It’s April. We’re well into spring. It’s snowing. And we already have several inches of white stuff on the ground. Why won’t the weather cooperate?
Last April, we played outside in short sleeves. The world had turned the green of spring, with new life visible everywhere.
Yes, last year was freakishly warm, and ultimately bad for the plants, but it sure felt nice.
This is a hard time of year to make outdoor plans. We never know if it is going to be 70 and sunny, 20 and snowing, or the worst: 30 and raining.
This weekend, the forecast predicts temperatures in the 30’s with mixed types of precipitation.
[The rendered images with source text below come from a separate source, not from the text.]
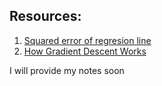 ## Resources:
1. [Squared error of regresion line](https://www.youtube.com/watch?v=6OvhLPS7rj4)
2. [How Gradient Descent Works](https://www.youtube.com/watch?v=6OvhLPS7rj4)

I will provide my notes soon
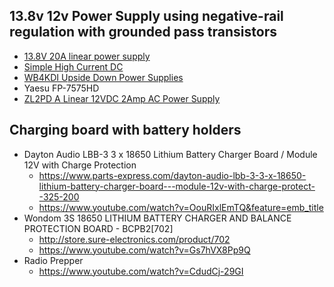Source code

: ## 13.8v 12v Power Supply using negative-rail regulation with grounded pass transistors
* [13.8V 20A linear power supply](https://ludens.cl/Electron/Ps20/Ps20.html)
* [Simple High Current DC](http://www.vk6fh.com/vk6fh/dcamp-01.htm)
* [WB4KDI Upside Down Power Supplies](https://www.qsl.net/wb4kdi/PowerSupply/UpsideDown.html)
* Yaesu FP-7575HD
* [ZL2PD A Linear 12VDC 2Amp AC Power Supply](https://www.zl2pd.com/KNQ7extras.html)

## Charging board with battery holders
* Dayton Audio LBB-3 3 x 18650 Lithium Battery Charger Board / Module 12V with Charge Protection
  * https://www.parts-express.com/dayton-audio-lbb-3-3-x-18650-lithium-battery-charger-board---module-12v-with-charge-protect--325-200
  * https://www.youtube.com/watch?v=OouRIxlEmTQ&feature=emb_title
* Wondom 3S 18650 LITHIUM BATTERY CHARGER AND BALANCE PROTECTION BOARD - BCPB2[702]
  * http://store.sure-electronics.com/product/702
  * https://www.youtube.com/watch?v=Gs7hVX8Pp9Q
* Radio Prepper
  * https://www.youtube.com/watch?v=CdudCj-29GI

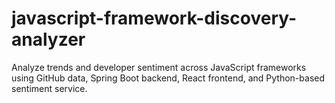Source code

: # javascript-framework-discovery-analyzer
Analyze trends and developer sentiment across JavaScript frameworks using GitHub data, Spring Boot backend, React frontend, and Python-based sentiment service.
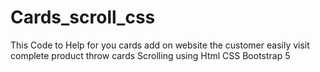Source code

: # Cards_scroll_css
This Code to Help for you cards add on website the customer easily visit complete product throw cards Scrolling  using Html CSS Bootstrap 5
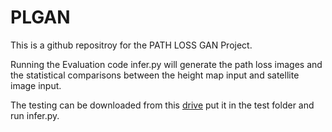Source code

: # PLGAN 

This is a github repositroy for the PATH LOSS GAN Project.

Running the Evaluation code infer.py will generate the path loss images and the statistical comparisons between the height map input and satellite image input.

The testing can be downloaded from this [drive](https://drive.google.com/drive/folders/1DgGqWcX1VYvIf8YDjjmr6WHAO1bJBvUN?usp=sharing)
put it in the test folder and run infer.py.
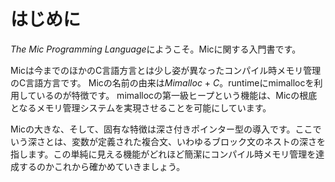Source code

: # はじめに

*The Mic Programming Language*にようこそ。Micに関する入門書です。

Micは今までのほかのC言語方言とは少し姿が異なったコンパイル時メモリ管理のC言語方言です。
Micの名前の由来は*Mimalloc* + *C*。runtimeにmimallocを利用しているのが特徴です。
mimallocの第一級ヒープという機能は、Micの根底となるメモリ管理システムを実現させることを可能にしています。

Micの大きな、そして、固有な特徴は深さ付きポインター型の導入です。ここでいう深さとは、変数が定義された複合文、いわゆるブロック文のネストの深さを指します。この単純に見える機能がどれほど簡潔にコンパイル時メモリ管理を達成するのかこれから確かめていきましょう。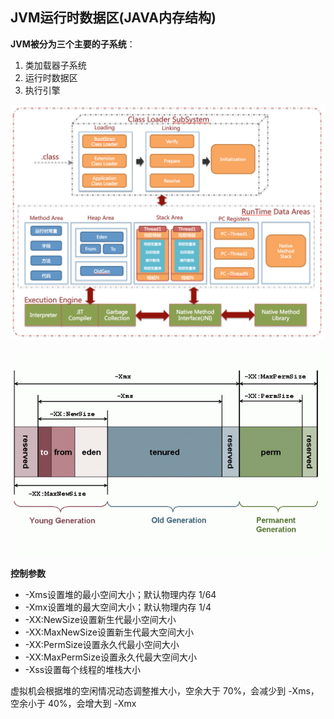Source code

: ## JVM运行时数据区\(JAVA内存结构\)

**JVM被分为三个主要的子系统**：

1. 类加载器子系统
2. 运行时数据区
3. 执行引擎

![](/assets/20180420112152001.png)

![](/assets/201803301358001.png)

**控制参数**

* -Xms设置堆的最小空间大小；默认物理内存 1/64
* -Xmx设置堆的最大空间大小；默认物理内存 1/4
* -XX:NewSize设置新生代最小空间大小
* -XX:MaxNewSize设置新生代最大空间大小
* -XX:PermSize设置永久代最小空间大小
* -XX:MaxPermSize设置永久代最大空间大小
* -Xss设置每个线程的堆栈大小

虚拟机会根据堆的空闲情况动态调整推大小，空余大于 70%，会减少到 -Xms，空余小于 40%，会增大到 -Xmx

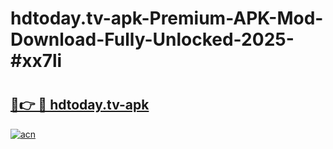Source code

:# hdtoday.tv-apk-Premium-APK-Mod-Download-Fully-Unlocked-2025-#xx7li

# <h2><a href="https://bedroomkl.my?title=hdtoday.tv-apk&ref=1AP">🔗👉 🔴 hdtoday.tv-apk</a></h2>

[![acn](https://github.com/user-attachments/assets/0f9c940e-d8b0-45ae-aac7-cd30a18b3e1c)](https://bedroomkl.my?title=hdtoday.tv-apk&ref=1AP)

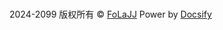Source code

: <span id="sitetime"></span><br/>2024-2099  版权所有 © [FoLaJJ](https://FoLaJJ.github.io) Power by [Docsify](https://docsify.js.org/#/)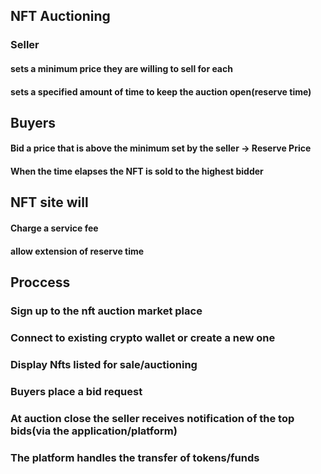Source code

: ## NFT Auctioning
### Seller 
#### sets a minimum price they are willing to sell for each
#### sets a specified amount of time to keep the auction open(reserve time)

## Buyers 
#### Bid a price that is above the minimum set by the seller -> Reserve Price
#### When the time elapses the NFT is sold to the highest bidder

## NFT site will
#### Charge a service fee
#### allow extension of reserve time 


## Proccess
### Sign up to the nft auction market place 
### Connect to existing crypto wallet or create a new one 
### Display Nfts listed for sale/auctioning 
### Buyers place a bid request 
### At auction close the seller receives notification of the top bids(via the application/platform)
### The platform handles the transfer of tokens/funds 
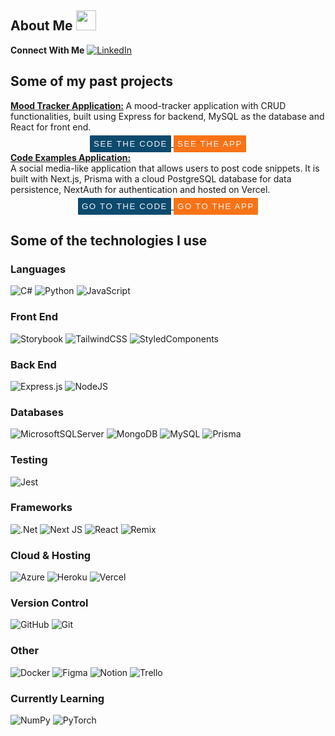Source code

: 
## About Me <img src = "https://media2.giphy.com/media/QssGEmpkyEOhBCb7e1/giphy.gif?cid=ecf05e47a0n3gi1bfqntqmob8g9aid1oyj2wr3ds3mg700bl&rid=giphy.gif" width = 32px>

<b>Connect With Me</b>
<a href="https://www.linkedin.com/in/kevincjhung/">
    ![LinkedIn](https://img.shields.io/badge/linkedin-%230077B5.svg?style=for-the-badge&logo=linkedin&logoColor=white)
</a>

## Some of my past projects

<b>
    <a href="">Mood Tracker Application:</a>
</b>
A mood-tracker application with CRUD functionalities, built using Express for backend, MySQL as the database and React for front end. <br>
<div style="text-align: center">
    <a href="">
        <button class="button minimal" style="background-color: #0c4a6e; color: #f3f4f6; height: 27px; border-radius: 1px; letter-spacing: 0.1rem; border: none; margin-top: 5px;">
            SEE THE CODE
        </button>
    </a>
    <a href="">
        <button class="button minimal" style="background-color: #f97316; color: #f3f4f6; height: 27px; border-radius: 1px; letter-spacing: 0.1rem; border: none;">
        SEE THE APP
    </button>
    </a>
</div>

<b>
    <a href="">Code Examples Application:</a>
</b><br/>
A social media-like application that allows users to post code snippets. It is built with Next.js, Prisma with a cloud PostgreSQL database for data persistence, NextAuth for authentication and hosted on Vercel.
<div style="text-align: center">
    <a href="https://github.com/kevincjhung/Code_Snippets_App">
        <button class="button minimal" style="background-color: #0c4a6e; color: #f3f4f6; height: 27px; border-radius: 1px; letter-spacing: 0.1rem; border: none; margin-top: 5px;">
            GO TO THE CODE
        </button>
    </a>
    <a href="https://code-examples-app-kevincjhung.vercel.app/">
        <button class="button minimal" style="background-color: #f97316; color: #f3f4f6; height: 27px; border-radius: 1px; letter-spacing: 0.1rem; border: none;">
            GO TO THE APP
        </button>
    </a>
</div>




## Some of the technologies I use 


### Languages

![C#](https://img.shields.io/badge/c%23-%23239120.svg?style=for-the-badge&logo=c-sharp&logoColor=white)  ![Python](https://img.shields.io/badge/python-3670A0?style=for-the-badge&logo=python&logoColor=ffdd54) ![JavaScript](https://img.shields.io/badge/javascript-%23323330.svg?style=for-the-badge&logo=javascript&logoColor=%23F7DF1E)

### Front End

![Storybook](https://img.shields.io/badge/-Storybook-FF4785?style=for-the-badge&logo=storybook&logoColor=white)  ![TailwindCSS](https://img.shields.io/badge/tailwindcss-%2338B2AC.svg?style=for-the-badge&logo=tailwind-css&logoColor=white)  ![StyledComponents](https://img.shields.io/badge/Styled_components-FF4785?style=for-the-badge&logo=StyledComponents&logoColor=white)

### Back End

![Express.js](https://img.shields.io/badge/express.js-%23404d59.svg?style=for-the-badge&logo=express&logoColor=%2361DAFB)  ![NodeJS](https://img.shields.io/badge/node.js-6DA55F?style=for-the-badge&logo=node.js&logoColor=white)

### Databases

![MicrosoftSQLServer](https://img.shields.io/badge/Microsoft%20SQL%20Sever-CC2927?style=for-the-badge&logo=microsoft%20sql%20server&logoColor=white)  ![MongoDB](https://img.shields.io/badge/MongoDB-%234ea94b.svg?style=for-the-badge&logo=mongodb&logoColor=white)  ![MySQL](https://img.shields.io/badge/mysql-%2300f.svg?style=for-the-badge&logo=mysql&logoColor=white)  ![Prisma](https://img.shields.io/badge/Prisma-3982CE?style=for-the-badge&logo=Prisma&logoColor=white)

### Testing

![Jest](https://img.shields.io/badge/-jest-%23C21325?style=for-the-badge&logo=jest&logoColor=white)

### Frameworks

![.Net](https://img.shields.io/badge/.NET-5C2D91?style=for-the-badge&logo=.net&logoColor=white)  ![Next JS](https://img.shields.io/badge/Next-black?style=for-the-badge&logo=next.js&logoColor=white)  ![React](https://img.shields.io/badge/react-%2320232a.svg?style=for-the-badge&logo=react&logoColor=%2361DAFB)  ![Remix](https://img.shields.io/badge/remix-%23000.svg?style=for-the-badge&logo=remix&logoColor=white)

### Cloud & Hosting

![Azure](https://img.shields.io/badge/azure-%230072C6.svg?style=for-the-badge&logo=microsoftazure&logoColor=white)  ![Heroku](https://img.shields.io/badge/heroku-%23430098.svg?style=for-the-badge&logo=heroku&logoColor=white)  ![Vercel](https://img.shields.io/badge/vercel-%23000000.svg?style=for-the-badge&logo=vercel&logoColor=white)

### Version Control

![GitHub](https://img.shields.io/badge/github-%23121011.svg?style=for-the-badge&logo=github&logoColor=white)  ![Git](https://img.shields.io/badge/git-%23F05033.svg?style=for-the-badge&logo=git&logoColor=white)

### Other

![Docker](https://img.shields.io/badge/docker-%230db7ed.svg?style=for-the-badge&logo=docker&logoColor=white)  ![Figma](https://img.shields.io/badge/figma-%23F24E1E.svg?style=for-the-badge&logo=figma&logoColor=white)  ![Notion](https://img.shields.io/badge/Notion-%23000000.svg?style=for-the-badge&logo=notion&logoColor=white)  ![Trello](https://img.shields.io/badge/Trello-%23026AA7.svg?style=for-the-badge&logo=Trello&logoColor=white)

### Currently Learning

![NumPy](https://img.shields.io/badge/numpy-%23013243.svg?style=for-the-badge&logo=numpy&logoColor=white)  ![PyTorch](https://img.shields.io/badge/PyTorch-%23EE4C2C.svg?style=for-the-badge&logo=PyTorch&logoColor=white)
This is the weekend for the annual spring Cub Scout camp out. No, they are not canceling.
The organizer, my friend, is an avid winter camper. He’s even camped in the backyard with his two boys, then 4 and 7. Why would he cancel a spring trip? After all, Cub Scout regulations require they have a building for shelter with kids that young.
This time of year, we itch for the sun, warmth, and green of spring. When the weather fails to provide a perfect spring, we tend to hunker down in our homes, bemoaning the long winter.
Why? Get out there.
No matter the weather, these are some of the most magical moments of the year.
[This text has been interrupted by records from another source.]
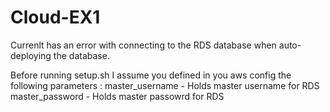# Cloud-EX1
Currenlt has an error with connecting to the RDS database when auto-deploying the database.

Before running setup.sh I assume you defined in you aws config the following parameters :
master_username - Holds master username for RDS
master_password - Holds master passowrd for RDS
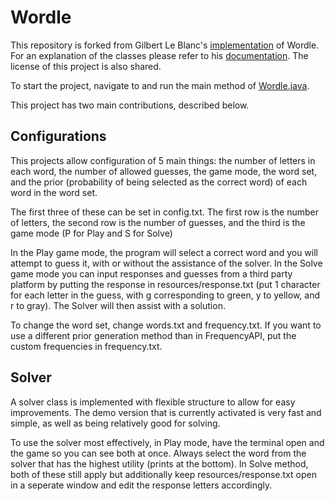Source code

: # Wordle

This repository is forked from Gilbert Le Blanc's
[implementation](https://github.com/ggleblanc2/wordle) of Wordle. For an
explanation of the classes please refer to his
[documentation](https://github.com/ggleblanc2/wordle/blob/main/README.md).
The
license of this project is also shared.

To start the project, navigate to and run the main method of [Wordle.java](https://github.com/ahanbm/wordle-solver/blob/main/com.ggl.wordle/src/Wordle.java).

This project has two main contributions, described below.

## Configurations

This projects allow configuration of 5 main things: the number of letters in
each word, the number of allowed guesses, the game mode, the word set, and
the prior (probability of being selected as the correct word) of each word
in the word set.

The first three of these can be set in config.txt. The first row is the
number of letters, the second row is the number of guesses, and the third is
the game mode (P for Play and S for Solve)

In the Play game mode, the program will select a correct word and you will
attempt to guess it, with or without the assistance of the solver. In the Solve
game mode you can input responses and guesses from a third party platform by
putting the response in resources/response.txt (put 1 character for each letter
in the guess, with g corresponding to green, y to yellow, and r to gray). The
Solver will then assist with a solution.

To change the word set, change words.txt and frequency.txt. If you want to use
a different prior generation method than in FrequencyAPI, put the custom
frequencies in frequency.txt.

## Solver

A solver class is implemented with flexible structure to allow for easy
improvements. The demo version that is currently activated is very fast and
simple, as well as being relatively good for solving.

To use the solver most effectively, in Play mode, have the terminal open and
the game so you can see both at once. Always select the word from the solver
that has the highest utility (prints at the bottom). In Solve method, both of
these still apply but additionally keep resources/response.txt open in a
seperate window and edit the response letters accordingly.
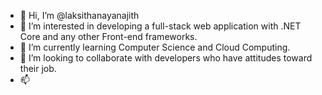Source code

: - 👋 Hi, I’m @laksithanayanajith
- 👀 I’m interested in developing a full-stack web application with .NET Core and any other Front-end frameworks.
- 🌱 I’m currently learning Computer Science and Cloud Computing.
- 💞️ I’m looking to collaborate with developers who have attitudes toward their job.
- 📫 

<!---
laksithanayanajith/laksithanayanajith is a ✨ special ✨ repository because its `README.md` (this file) appears on your GitHub profile.
You can click the Preview link to take a look at your changes.
--->
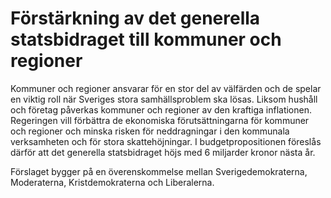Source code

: # Förstärkning av det generella statsbidraget till kommuner och regioner

Kommuner och regioner ansvarar för en stor del av välfärden och de spelar en viktig roll när Sveriges stora samhällsproblem ska lösas. Liksom hushåll och företag påverkas kommuner och regioner av den kraftiga inflationen. Regeringen vill förbättra de ekonomiska förutsättningarna för kommuner och regioner och minska risken för neddragningar i den kommunala verksamheten och för stora skattehöjningar. I budgetpropositionen föreslås därför att det generella statsbidraget höjs med 6 miljarder kronor nästa år.

Förslaget bygger på en överenskommelse mellan Sverigedemokraterna, Moderaterna, Kristdemokraterna och Liberalerna.
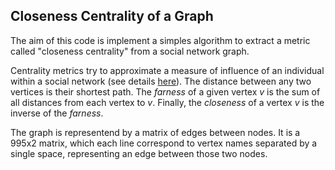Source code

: ## Closeness Centrality of a Graph

The aim of this code is implement a simples algorithm to extract a metric called "closeness centrality" from a social network graph.


Centrality metrics try to approximate a measure of influence of an individual within a social network (see details [here](https://en.wikipedia.org/wiki/Centrality)). The distance between any two vertices is their shortest path. The *farness* of a given vertex *v* is the sum of all distances from each vertex to *v*. Finally, the *closeness* of a vertex *v* is the inverse of the *farness*. 

The graph is representend by a matrix of edges between nodes. It is a 995x2 matrix, which each line correspond to vertex names separated by a single space, representing an edge between those two nodes.

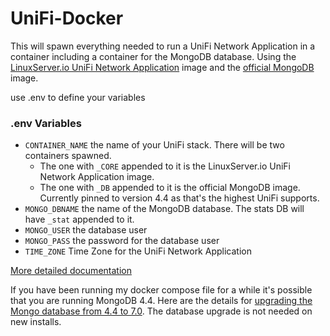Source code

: # UniFi-Docker
This will spawn everything needed to run a UniFi Network Application in a container including a container for the MongoDB database. Using the [LinuxServer.io UniFi Network Application](https://github.com/linuxserver/docker-unifi-network-application) image and the [official MongoDB](https://github.com/docker-library/mongo) image.

use .env to define your variables

### .env Variables
 - `CONTAINER_NAME` the name of your UniFi stack. There will be two containers spawned.
   - The one with `_CORE` appended to it is the LinuxServer.io UniFi Network Application image.
   - The one with `_DB` appended to it is the official MongoDB image. Currently pinned to version 4.4 as that's the highest UniFi supports.
 - `MONGO_DBNAME` the name of the MongoDB database. The stats DB will have `_stat` appended to it.
 - `MONGO_USER` the database user
 - `MONGO_PASS` the password for the database user
 - `TIME_ZONE` Time Zone for the UniFi Network Application

[More detailed documentation](https://thedxt.ca/2023/12/unifi-network-server-with-docker/)

If you have been running my docker compose file for a while it's possible that you are running MongoDB 4.4. Here are the details for [upgrading the Mongo database from 4.4 to 7.0](https://thedxt.ca/2024/06/unifi-mongodb-upgrade/). The database upgrade is not needed on new installs.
When else do you get to enjoy thunder snow? When do you hear seagulls cry in a world covered in snow? When do you see a trio of unhappy ducks huddling next to their frozen-over pond?
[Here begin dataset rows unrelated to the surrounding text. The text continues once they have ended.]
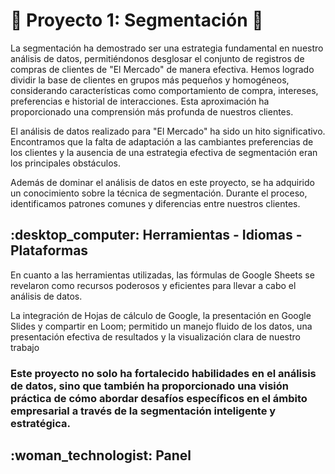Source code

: # 🍱 Proyecto 1: Segmentación :couple:

La segmentación ha demostrado ser una estrategia fundamental en nuestro análisis de datos, permitiéndonos desglosar el conjunto de registros de compras de clientes de "El Mercado" de manera efectiva. Hemos logrado dividir la base de clientes en grupos más pequeños y homogéneos, considerando características como comportamiento de compra, intereses, preferencias e historial de interacciones. Esta aproximación ha proporcionado una comprensión más profunda de nuestros clientes.

El análisis de datos realizado para "El Mercado" ha sido un hito significativo. Encontramos que la falta de adaptación a las cambiantes preferencias de los clientes y la ausencia de una estrategia efectiva de segmentación eran los principales obstáculos.

Además de dominar el análisis de datos en este proyecto, se ha adquirido un conocimiento sobre la técnica de segmentación. Durante el proceso, identificamos patrones comunes y diferencias entre nuestros clientes.

## :desktop\_computer: Herramientas - Idiomas - Plataformas

En cuanto a las herramientas utilizadas, las fórmulas de Google Sheets se revelaron como recursos poderosos y eficientes para llevar a cabo el análisis de datos.

La integración de Hojas de cálculo de Google, la presentación en Google Slides y compartir en Loom; permitido un manejo fluido de los datos, una presentación efectiva de resultados y la visualización clara de nuestro trabajo

### Este proyecto no solo ha fortalecido habilidades en el análisis de datos, sino que también ha proporcionado una visión práctica de cómo abordar desafíos específicos en el ámbito empresarial a través de la segmentación inteligente y estratégica.

## :woman\_technologist: Panel <a href="#dashboard" id="dashboard"></a>

<figure><img src=".gitbook/assets/Dashboard Proyecto 1 Segmentación.png" alt=""><figcaption></figcaption></figure>
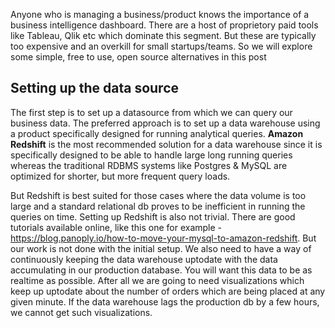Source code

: Anyone who is managing a business/product knows the importance of a business intelligence dashboard. There are a host of proprietory paid tools like Tableau, Qlik etc which dominate this segment. But these are typically too expensive and an overkill for small startups/teams. So we will explore some simple, free to use, open source alternatives in this post

## Setting up the data source

The first step is to set up a datasource from which we can query our business data. The preferred approach is to set up a data warehouse using a product specifically designed for running analytical queries. **Amazon Redshift** is the most recommended solution for a data warehouse since it is specifically designed to be able to handle large long running queries whereas the traditional RDBMS systems like Postgres & MySQL are optimized for shorter, but more frequent query loads.

But Redshift is best suited for those cases where the data volume is too large and a standard relational db proves to be inefficient in running the queries on time. Setting up Redshift is also not trivial. There are good tutorials available online, like this one for example - https://blog.panoply.io/how-to-move-your-mysql-to-amazon-redshift. But our work is not done with the initial setup. We also need to have a way of continuously keeping the data warehouse uptodate with the data accumulating in our production database. You will want this data to be as realtime as possible. After all we are going to need visualizations which keep up uptodate about the number of orders which are being placed at any given minute. If the data warehouse lags the production db by a few hours, we cannot get such visualizations.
So get out there. Here are some tips:
Have a back-up plan. My friend winter camped with the kids in the back yard. This weekend’s Cub Scout camp has a building. How will you stay warm and occupied?
Scale the outing appropriately. Be realistic. Hiking two miles in the snow or slip-sliding on mud is a much different experience than dry, firm trails.
Be prepared with layers. What would you wear if it is 70 and sunny? 20 and snowing? 30 and raining? Do you need items that breathe because you’ll be active, or do you need to trap all available heat while sedentary?
Don’t worry about bringing too much stuff. This is not a time to pack light if you want to ensure comfort. Yes, I know the ultra-lighters out there embrace minimalism and tough it out. But that’s not fun for the majority of the world, including myself. This time of year, I use a huge duffle bag and throw in a wide range of clothing options.
Prioritize the reasons you’re out there. What do you want to see? What do you want to do? What do you benefit the most from outside? Make sure to do that, and let other things go.
Be prepared for clean up. Yes, mud is messy. That’s what clothes washers are for. You may need to rinse off with a hose or in a sink first. If so, go you for embracing the mud.
Stay flexible. It’s OK to car camp if you normally backpack, stay in a cabin if you normally camp, or even stay at a motel or B&B. The point is to be outside during part of the day.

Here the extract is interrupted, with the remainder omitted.